**Work order:** Would you please restate the data exactly as it stands, apart from the pictures?

**Dataset records:**

::::::::::

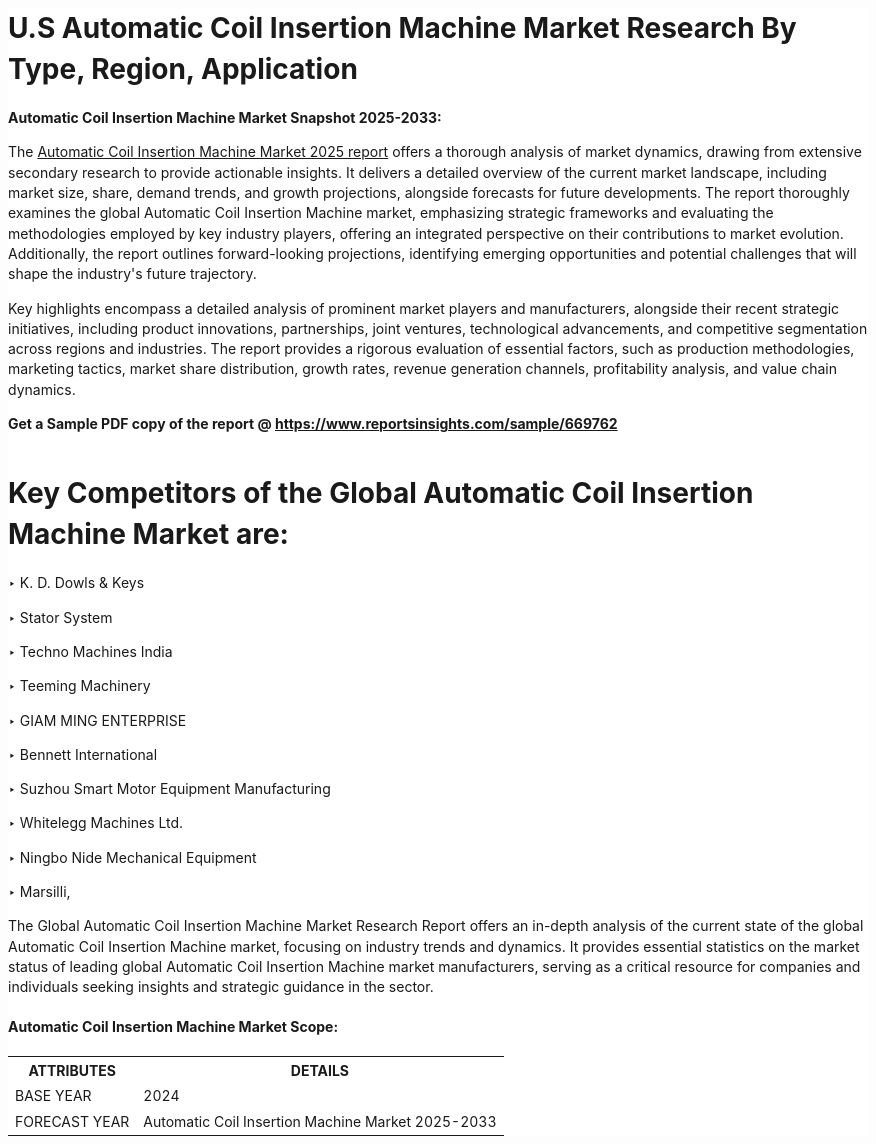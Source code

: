 # U.S Automatic Coil Insertion Machine Market Research By Type, Region, Application

<strong>Automatic Coil Insertion Machine Market Snapshot 2025-2033:</strong>

 The <a href=https://www.reportsinsights.com/sample/669762>Automatic Coil Insertion Machine Market 2025 report</a> offers a thorough analysis of market dynamics, drawing from extensive secondary research to provide actionable insights. It delivers a detailed overview of the current market landscape, including market size, share, demand trends, and growth projections, alongside forecasts for future developments. The report thoroughly examines the global Automatic Coil Insertion Machine market, emphasizing strategic frameworks and evaluating the methodologies employed by key industry players, offering an integrated perspective on their contributions to market evolution. Additionally, the report outlines forward-looking projections, identifying emerging opportunities and potential challenges that will shape the industry's future trajectory.

Key highlights encompass a detailed analysis of prominent market players and manufacturers, alongside their recent strategic initiatives, including product innovations, partnerships, joint ventures, technological advancements, and competitive segmentation across regions and industries. The report provides a rigorous evaluation of essential factors, such as production methodologies, marketing tactics, market share distribution, growth rates, revenue generation channels, profitability analysis, and value chain dynamics.

<strong>Get a Sample PDF copy of the report @ <a href=https://www.reportsinsights.com/sample/669762>https://www.reportsinsights.com/sample/669762</a></strong>

# <strong>Key Competitors of the Global Automatic Coil Insertion Machine Market are:</strong>

‣ K. D. Dowls & Keys

‣ Stator System

‣ Techno Machines India

‣ Teeming Machinery

‣ GIAM MING ENTERPRISE

‣ Bennett International

‣ Suzhou Smart Motor Equipment Manufacturing

‣ Whitelegg Machines Ltd.

‣ Ningbo Nide Mechanical Equipment

‣ Marsilli,

The Global Automatic Coil Insertion Machine Market Research Report offers an in-depth analysis of the current state of the global Automatic Coil Insertion Machine market, focusing on industry trends and dynamics. It provides essential statistics on the market status of leading global Automatic Coil Insertion Machine market manufacturers, serving as a critical resource for companies and individuals seeking insights and strategic guidance in the sector.

<h4>Automatic Coil Insertion Machine Market Scope:</h4>
<table>
<tr>
<th>ATTRIBUTES</th>
<th>DETAILS</th>
</tr>
<tr>
<td>BASE YEAR</td>
<td>2024</td>
</tr>
<tr>
<td>FORECAST YEAR</td>
<td>Automatic Coil Insertion Machine Market 2025-2033</td>
</tr>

::::::::::

**Worked solution:**
Source code

: # U.S Automatic Coil Insertion Machine Market Research By Type, Region, Application

<strong>Automatic Coil Insertion Machine Market Snapshot 2025-2033:</strong>

 The <a href=https://www.reportsinsights.com/sample/669762>Automatic Coil Insertion Machine Market 2025 report</a> offers a thorough analysis of market dynamics, drawing from extensive secondary research to provide actionable insights. It delivers a detailed overview of the current market landscape, including market size, share, demand trends, and growth projections, alongside forecasts for future developments. The report thoroughly examines the global Automatic Coil Insertion Machine market, emphasizing strategic frameworks and evaluating the methodologies employed by key industry players, offering an integrated perspective on their contributions to market evolution. Additionally, the report outlines forward-looking projections, identifying emerging opportunities and potential challenges that will shape the industry's future trajectory.

Key highlights encompass a detailed analysis of prominent market players and manufacturers, alongside their recent strategic initiatives, including product innovations, partnerships, joint ventures, technological advancements, and competitive segmentation across regions and industries. The report provides a rigorous evaluation of essential factors, such as production methodologies, marketing tactics, market share distribution, growth rates, revenue generation channels, profitability analysis, and value chain dynamics.

<strong>Get a Sample PDF copy of the report @ <a href=https://www.reportsinsights.com/sample/669762>https://www.reportsinsights.com/sample/669762</a></strong>

# <strong>Key Competitors of the Global Automatic Coil Insertion Machine Market are:</strong>

‣ K. D. Dowls & Keys

‣ Stator System

‣ Techno Machines India

‣ Teeming Machinery

‣ GIAM MING ENTERPRISE

‣ Bennett International

‣ Suzhou Smart Motor Equipment Manufacturing

‣ Whitelegg Machines Ltd.

‣ Ningbo Nide Mechanical Equipment

‣ Marsilli,

The Global Automatic Coil Insertion Machine Market Research Report offers an in-depth analysis of the current state of the global Automatic Coil Insertion Machine market, focusing on industry trends and dynamics. It provides essential statistics on the market status of leading global Automatic Coil Insertion Machine market manufacturers, serving as a critical resource for companies and individuals seeking insights and strategic guidance in the sector.

<h4>Automatic Coil Insertion Machine Market Scope:</h4>
<table>
<tr>
<th>ATTRIBUTES</th>
<th>DETAILS</th>
</tr>
<tr>
<td>BASE YEAR</td>
<td>2024</td>
</tr>
<tr>
<td>FORECAST YEAR</td>
<td>Automatic Coil Insertion Machine Market 2025-2033</td>
</tr>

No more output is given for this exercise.